I've recently moved to a position in Melbourne's west - doing my favourite thing in the world - showing and telling young people that Jesus is the most important dude they could ever meet.
Yet I have spent all of last week looking at a series of photo's hanging up in my office that have haunted me. The photo that haunted me the most is of my last year in Youth Group as a gangly 18 year old with dreadlocks. That photo, filled with friends and people that I grew up with tells the tale of much ministry to youth. In that photo, more than 60% of the kids who believed in God - no longer do.
These are my friends, it's not just statistics - they are my mates.
What the hell has happened here?
Over the last little while, that has been the question on my heart. Has Youth Ministry stuffed up? What is the best way to reach young people?
I've done a lot of soul-searching, a lot of introspection – I've read the bible a lot and here's the perspective that I've gained. The greatest commandment in the bible is Luke 10 verse 27 - "Love the Lord your God, with all your heart and soul and might". That was given to parents way back in Deuteronomy 6 though. It was specifically mentioned in a way that put the main responsibility of teaching and disciplining a young person onto the parents.
Youth Ministry is more like Titus 2 - Older men and women teaching younger men and women in faith, love and sound doctrine. Mentoring, bible study, instruction – this is all really important, but it's secondary and supplementary.
That main responsibility has to come from the parents though. Fuller Youth Institute writers sum it up perfectly in their book Sticky Faith: "Youth pastors, mentors, leaders and other people God brings into their life may be who they talk about when they share about their faith ... but the legacy you leave will forever imprint upon your child the importance and centrality of faith"
So what are some ideas to start leading and telling your kids about faith?
1. Talk about the story of scripture in your home.
The bible is often seen as hard to remember and tough to take in, especially by young people. The language gets them all caught up, the stories are long-winded and Jesus keeps talking about stuff that doesn't make sense. I get it!

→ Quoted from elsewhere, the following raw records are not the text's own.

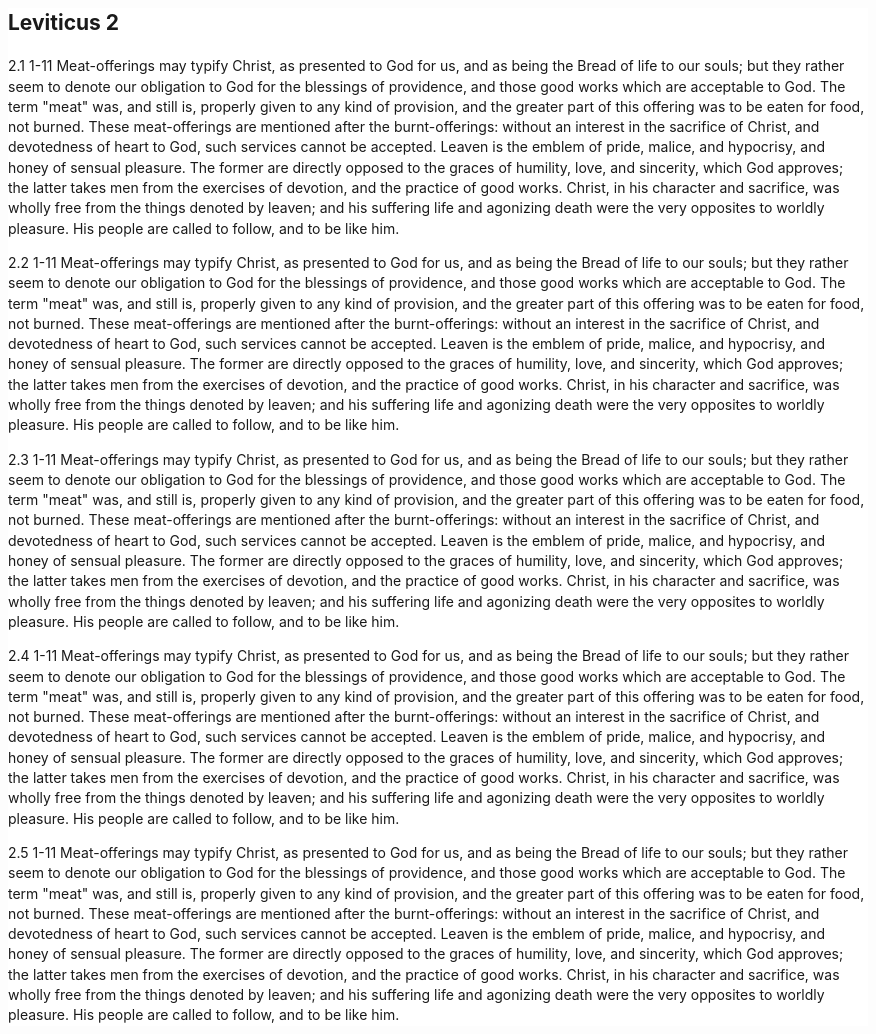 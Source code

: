 ## Leviticus 2

2.1 1-11 Meat-offerings may typify Christ, as presented to God for us, and as being the Bread of life to our souls; but they rather seem to denote our obligation to God for the blessings of providence, and those good works which are acceptable to God. The term "meat" was, and still is, properly given to any kind of provision, and the greater part of this offering was to be eaten for food, not burned. These meat-offerings are mentioned after the burnt-offerings: without an interest in the sacrifice of Christ, and devotedness of heart to God, such services cannot be accepted. Leaven is the emblem of pride, malice, and hypocrisy, and honey of sensual pleasure. The former are directly opposed to the graces of humility, love, and sincerity, which God approves; the latter takes men from the exercises of devotion, and the practice of good works. Christ, in his character and sacrifice, was wholly free from the things denoted by leaven; and his suffering life and agonizing death were the very opposites to worldly pleasure. His people are called to follow, and to be like him.

2.2 1-11 Meat-offerings may typify Christ, as presented to God for us, and as being the Bread of life to our souls; but they rather seem to denote our obligation to God for the blessings of providence, and those good works which are acceptable to God. The term "meat" was, and still is, properly given to any kind of provision, and the greater part of this offering was to be eaten for food, not burned. These meat-offerings are mentioned after the burnt-offerings: without an interest in the sacrifice of Christ, and devotedness of heart to God, such services cannot be accepted. Leaven is the emblem of pride, malice, and hypocrisy, and honey of sensual pleasure. The former are directly opposed to the graces of humility, love, and sincerity, which God approves; the latter takes men from the exercises of devotion, and the practice of good works. Christ, in his character and sacrifice, was wholly free from the things denoted by leaven; and his suffering life and agonizing death were the very opposites to worldly pleasure. His people are called to follow, and to be like him.

2.3 1-11 Meat-offerings may typify Christ, as presented to God for us, and as being the Bread of life to our souls; but they rather seem to denote our obligation to God for the blessings of providence, and those good works which are acceptable to God. The term "meat" was, and still is, properly given to any kind of provision, and the greater part of this offering was to be eaten for food, not burned. These meat-offerings are mentioned after the burnt-offerings: without an interest in the sacrifice of Christ, and devotedness of heart to God, such services cannot be accepted. Leaven is the emblem of pride, malice, and hypocrisy, and honey of sensual pleasure. The former are directly opposed to the graces of humility, love, and sincerity, which God approves; the latter takes men from the exercises of devotion, and the practice of good works. Christ, in his character and sacrifice, was wholly free from the things denoted by leaven; and his suffering life and agonizing death were the very opposites to worldly pleasure. His people are called to follow, and to be like him.

2.4 1-11 Meat-offerings may typify Christ, as presented to God for us, and as being the Bread of life to our souls; but they rather seem to denote our obligation to God for the blessings of providence, and those good works which are acceptable to God. The term "meat" was, and still is, properly given to any kind of provision, and the greater part of this offering was to be eaten for food, not burned. These meat-offerings are mentioned after the burnt-offerings: without an interest in the sacrifice of Christ, and devotedness of heart to God, such services cannot be accepted. Leaven is the emblem of pride, malice, and hypocrisy, and honey of sensual pleasure. The former are directly opposed to the graces of humility, love, and sincerity, which God approves; the latter takes men from the exercises of devotion, and the practice of good works. Christ, in his character and sacrifice, was wholly free from the things denoted by leaven; and his suffering life and agonizing death were the very opposites to worldly pleasure. His people are called to follow, and to be like him.

2.5 1-11 Meat-offerings may typify Christ, as presented to God for us, and as being the Bread of life to our souls; but they rather seem to denote our obligation to God for the blessings of providence, and those good works which are acceptable to God. The term "meat" was, and still is, properly given to any kind of provision, and the greater part of this offering was to be eaten for food, not burned. These meat-offerings are mentioned after the burnt-offerings: without an interest in the sacrifice of Christ, and devotedness of heart to God, such services cannot be accepted. Leaven is the emblem of pride, malice, and hypocrisy, and honey of sensual pleasure. The former are directly opposed to the graces of humility, love, and sincerity, which God approves; the latter takes men from the exercises of devotion, and the practice of good works. Christ, in his character and sacrifice, was wholly free from the things denoted by leaven; and his suffering life and agonizing death were the very opposites to worldly pleasure. His people are called to follow, and to be like him.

My pastor often says they are really only four chapters in the bible:
Creation: God created the world.
Fall: The relationship between God and the world was broken because of sin.
Redemption: Jesus Christ died to buy humanity and the world back.
Restoration: Everyone who believes in him will be restored.
If you can talk about that story - four chapters - in your home, you will be giving your kid's the foundation of strong, solid faith.
2. Pass on your stories.
Instead of lecturing your kids about God, tell them your stories! Share how you became a Christian, how you see God moving in the world, what you're reading in your bible, what songs excite you about worshipping! You've got a heap of time during the week; don't be so focused on your work or your kid's education that you miss the most important thing you could be talking about - God.
3. Let them know that doubts are alright.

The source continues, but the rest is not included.